Duncan works on projects looking at public services, skills and work.

Posted by Duncan O'Leary at 11:30am on Wednesday, 2nd August 2006


I’ve been doing a bit of reading for a new project that we are starting with the IDeA, looking at how efforts in local authorities to re-orient services around the needs of users are disrupting professional boundaries, roles and status, and am struck by the suggestion that John Craig makes in the recent Demos collection on Professionalism that we may be witnessing the birth of local professionalism.

 
He writes:
 

"Across children’s services, local responsibilities for workforce strategy and approaches to collaboration are enabling considerable national variation.

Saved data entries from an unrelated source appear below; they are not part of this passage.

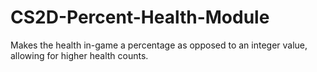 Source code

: # CS2D-Percent-Health-Module
Makes the health in-game a percentage as opposed to an integer value, allowing for higher health counts.
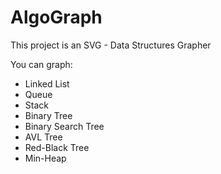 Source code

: # AlgoGraph
This project is an SVG - Data Structures Grapher

You can graph:
- Linked List
- Queue
- Stack
- Binary Tree
- Binary Search Tree
- AVL Tree
- Red-Black Tree
- Min-Heap
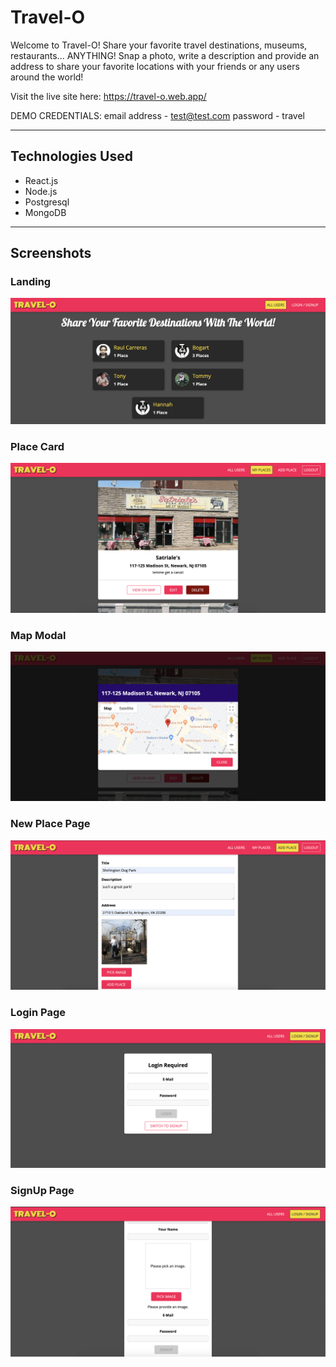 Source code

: # Travel-O
Welcome to Travel-O! Share your favorite travel destinations, museums, restaurants... ANYTHING! Snap a photo, write a 
description and provide an address to share your favorite locations with your friends or any users around the world!

Visit the live site here: https://travel-o.web.app/

DEMO CREDENTIALS:
email address - test@test.com
password - travel

---

## Technologies Used
- React.js
- Node.js
- Postgresql
- MongoDB

---
## Screenshots

### Landing
![Landing](screenshots/Landing.png)

### Place Card
![Place Card](screenshots/PlaceCard.png)

### Map Modal
![Map Modal](screenshots/Map.png)

### New Place Page
![New Place Page](screenshots/NewPlace.png)

### Login Page
![Login Page](screenshots/Login.png)

### SignUp Page
![SignUp Page](screenshots/Signup.png)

As this grows the need for deep local reflection about what it means to be a teacher or social worker in Birmingham or in Knowsley"

 

Without getting too technical, this reminded me of the argument made by Jake Chapman that:

 

"in most cases individuals would become sufficiently open to a new way of thinking only when they became convinced that their previous approach had not, and would not, succeed".

 

So what? Well, it makes me wonder whether the strength of professional identity in children’s services adds weight to the idea that targets should be set locally rather than nationally.

 

Often we hear that targets are the problem, and localism is the answer. But perhaps what this all means is that the real strength of local target setting is that professionals (and young people) can be part of the process, rather than have it done to them. Then targets seem less like a series of arbitrary measures imposed from a distance, and are more like the are part of a process of adjusting to a new way of working that is being driven by - rather than in spite of - professionals in an area.


 

ps – we are on the look out for case studies for this project, so drop me an email if you are either dealing with issues like this, or know someone who is….


pps - 'the birth' of local professionalism, or have we only just noticed it?!